* Exercise
Set down every entry below exactly as it stands.

------

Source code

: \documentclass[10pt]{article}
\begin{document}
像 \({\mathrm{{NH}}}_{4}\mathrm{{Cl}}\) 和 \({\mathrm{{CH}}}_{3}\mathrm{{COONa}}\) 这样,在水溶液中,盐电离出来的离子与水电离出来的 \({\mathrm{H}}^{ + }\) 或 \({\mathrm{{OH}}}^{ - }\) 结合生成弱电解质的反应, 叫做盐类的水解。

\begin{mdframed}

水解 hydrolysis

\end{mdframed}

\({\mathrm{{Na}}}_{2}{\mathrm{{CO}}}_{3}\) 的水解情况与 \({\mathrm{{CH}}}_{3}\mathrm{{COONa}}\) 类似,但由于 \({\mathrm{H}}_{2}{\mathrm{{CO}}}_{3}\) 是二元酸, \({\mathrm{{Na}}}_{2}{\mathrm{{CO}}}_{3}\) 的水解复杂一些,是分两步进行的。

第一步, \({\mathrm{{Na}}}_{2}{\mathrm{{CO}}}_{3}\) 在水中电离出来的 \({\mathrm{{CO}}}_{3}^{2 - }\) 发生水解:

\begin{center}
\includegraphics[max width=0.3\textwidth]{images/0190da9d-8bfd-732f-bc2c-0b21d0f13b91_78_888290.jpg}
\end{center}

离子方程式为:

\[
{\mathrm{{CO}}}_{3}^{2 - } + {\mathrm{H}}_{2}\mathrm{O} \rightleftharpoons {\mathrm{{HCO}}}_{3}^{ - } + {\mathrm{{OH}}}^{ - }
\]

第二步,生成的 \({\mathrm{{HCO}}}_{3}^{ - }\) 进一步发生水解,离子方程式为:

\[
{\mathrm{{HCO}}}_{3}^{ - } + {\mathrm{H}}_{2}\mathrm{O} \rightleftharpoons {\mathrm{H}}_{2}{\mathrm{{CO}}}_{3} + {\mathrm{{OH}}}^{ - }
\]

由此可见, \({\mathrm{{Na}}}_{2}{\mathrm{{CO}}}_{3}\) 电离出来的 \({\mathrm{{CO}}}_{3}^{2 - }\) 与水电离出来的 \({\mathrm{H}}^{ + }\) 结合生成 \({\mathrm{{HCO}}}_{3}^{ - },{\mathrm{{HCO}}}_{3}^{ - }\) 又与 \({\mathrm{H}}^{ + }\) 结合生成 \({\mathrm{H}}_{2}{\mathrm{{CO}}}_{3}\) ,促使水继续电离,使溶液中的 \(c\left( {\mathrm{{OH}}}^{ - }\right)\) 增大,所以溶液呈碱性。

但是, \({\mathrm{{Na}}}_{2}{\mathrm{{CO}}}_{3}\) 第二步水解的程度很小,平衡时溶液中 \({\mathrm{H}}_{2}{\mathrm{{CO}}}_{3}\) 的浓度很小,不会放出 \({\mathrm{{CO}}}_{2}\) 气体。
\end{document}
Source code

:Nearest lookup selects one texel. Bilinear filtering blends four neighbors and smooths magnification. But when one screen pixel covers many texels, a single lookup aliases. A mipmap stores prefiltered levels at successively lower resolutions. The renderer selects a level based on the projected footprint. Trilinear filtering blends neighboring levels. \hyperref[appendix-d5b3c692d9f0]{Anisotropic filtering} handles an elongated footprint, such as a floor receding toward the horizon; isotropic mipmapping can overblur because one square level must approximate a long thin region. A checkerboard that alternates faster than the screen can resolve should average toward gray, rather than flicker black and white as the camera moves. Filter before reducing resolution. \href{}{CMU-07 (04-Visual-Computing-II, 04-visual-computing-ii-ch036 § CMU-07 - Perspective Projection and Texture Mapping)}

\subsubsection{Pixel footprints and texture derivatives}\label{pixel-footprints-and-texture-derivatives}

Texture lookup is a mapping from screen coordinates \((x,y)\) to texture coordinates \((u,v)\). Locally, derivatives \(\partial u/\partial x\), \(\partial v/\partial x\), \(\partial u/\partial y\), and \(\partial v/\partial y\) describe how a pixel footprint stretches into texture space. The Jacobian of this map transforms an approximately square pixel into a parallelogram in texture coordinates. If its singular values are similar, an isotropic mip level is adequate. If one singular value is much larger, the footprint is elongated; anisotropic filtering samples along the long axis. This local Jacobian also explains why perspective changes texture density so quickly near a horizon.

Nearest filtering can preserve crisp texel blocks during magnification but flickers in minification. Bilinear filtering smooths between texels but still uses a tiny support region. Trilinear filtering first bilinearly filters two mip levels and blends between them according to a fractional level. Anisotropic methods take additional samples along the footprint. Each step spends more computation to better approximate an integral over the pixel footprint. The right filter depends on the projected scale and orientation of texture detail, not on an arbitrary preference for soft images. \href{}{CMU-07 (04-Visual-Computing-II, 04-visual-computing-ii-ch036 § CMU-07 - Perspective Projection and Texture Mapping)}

------

* Completed task
Source code

: \documentclass[10pt]{article}
\begin{document}
像 \({\mathrm{{NH}}}_{4}\mathrm{{Cl}}\) 和 \({\mathrm{{CH}}}_{3}\mathrm{{COONa}}\) 这样,在水溶液中,盐电离出来的离子与水电离出来的 \({\mathrm{H}}^{ + }\) 或 \({\mathrm{{OH}}}^{ - }\) 结合生成弱电解质的反应, 叫做盐类的水解。

\begin{mdframed}

水解 hydrolysis

\end{mdframed}

\({\mathrm{{Na}}}_{2}{\mathrm{{CO}}}_{3}\) 的水解情况与 \({\mathrm{{CH}}}_{3}\mathrm{{COONa}}\) 类似,但由于 \({\mathrm{H}}_{2}{\mathrm{{CO}}}_{3}\) 是二元酸, \({\mathrm{{Na}}}_{2}{\mathrm{{CO}}}_{3}\) 的水解复杂一些,是分两步进行的。

第一步, \({\mathrm{{Na}}}_{2}{\mathrm{{CO}}}_{3}\) 在水中电离出来的 \({\mathrm{{CO}}}_{3}^{2 - }\) 发生水解:

\begin{center}
\includegraphics[max width=0.3\textwidth]{images/0190da9d-8bfd-732f-bc2c-0b21d0f13b91_78_888290.jpg}
\end{center}

离子方程式为:

\[
{\mathrm{{CO}}}_{3}^{2 - } + {\mathrm{H}}_{2}\mathrm{O} \rightleftharpoons {\mathrm{{HCO}}}_{3}^{ - } + {\mathrm{{OH}}}^{ - }
\]

第二步,生成的 \({\mathrm{{HCO}}}_{3}^{ - }\) 进一步发生水解,离子方程式为:

\[
{\mathrm{{HCO}}}_{3}^{ - } + {\mathrm{H}}_{2}\mathrm{O} \rightleftharpoons {\mathrm{H}}_{2}{\mathrm{{CO}}}_{3} + {\mathrm{{OH}}}^{ - }
\]

由此可见, \({\mathrm{{Na}}}_{2}{\mathrm{{CO}}}_{3}\) 电离出来的 \({\mathrm{{CO}}}_{3}^{2 - }\) 与水电离出来的 \({\mathrm{H}}^{ + }\) 结合生成 \({\mathrm{{HCO}}}_{3}^{ - },{\mathrm{{HCO}}}_{3}^{ - }\) 又与 \({\mathrm{H}}^{ + }\) 结合生成 \({\mathrm{H}}_{2}{\mathrm{{CO}}}_{3}\) ,促使水继续电离,使溶液中的 \(c\left( {\mathrm{{OH}}}^{ - }\right)\) 增大,所以溶液呈碱性。

但是, \({\mathrm{{Na}}}_{2}{\mathrm{{CO}}}_{3}\) 第二步水解的程度很小,平衡时溶液中 \({\mathrm{H}}_{2}{\mathrm{{CO}}}_{3}\) 的浓度很小,不会放出 \({\mathrm{{CO}}}_{2}\) 气体。
\end{document}
Source code

:Nearest lookup selects one texel. Bilinear filtering blends four neighbors and smooths magnification. But when one screen pixel covers many texels, a single lookup aliases. A mipmap stores prefiltered levels at successively lower resolutions. The renderer selects a level based on the projected footprint. Trilinear filtering blends neighboring levels. \hyperref[appendix-d5b3c692d9f0]{Anisotropic filtering} handles an elongated footprint, such as a floor receding toward the horizon; isotropic mipmapping can overblur because one square level must approximate a long thin region. A checkerboard that alternates faster than the screen can resolve should average toward gray, rather than flicker black and white as the camera moves. Filter before reducing resolution. \href{}{CMU-07 (04-Visual-Computing-II, 04-visual-computing-ii-ch036 § CMU-07 - Perspective Projection and Texture Mapping)}

\subsubsection{Pixel footprints and texture derivatives}\label{pixel-footprints-and-texture-derivatives}

Texture lookup is a mapping from screen coordinates \((x,y)\) to texture coordinates \((u,v)\). Locally, derivatives \(\partial u/\partial x\), \(\partial v/\partial x\), \(\partial u/\partial y\), and \(\partial v/\partial y\) describe how a pixel footprint stretches into texture space. The Jacobian of this map transforms an approximately square pixel into a parallelogram in texture coordinates. If its singular values are similar, an isotropic mip level is adequate. If one singular value is much larger, the footprint is elongated; anisotropic filtering samples along the long axis. This local Jacobian also explains why perspective changes texture density so quickly near a horizon.

Nearest filtering can preserve crisp texel blocks during magnification but flickers in minification. Bilinear filtering smooths between texels but still uses a tiny support region. Trilinear filtering first bilinearly filters two mip levels and blends between them according to a fractional level. Anisotropic methods take additional samples along the footprint. Each step spends more computation to better approximate an integral over the pixel footprint. The right filter depends on the projected scale and orientation of texture detail, not on an arbitrary preference for soft images. \href{}{CMU-07 (04-Visual-Computing-II, 04-visual-computing-ii-ch036 § CMU-07 - Perspective Projection and Texture Mapping)}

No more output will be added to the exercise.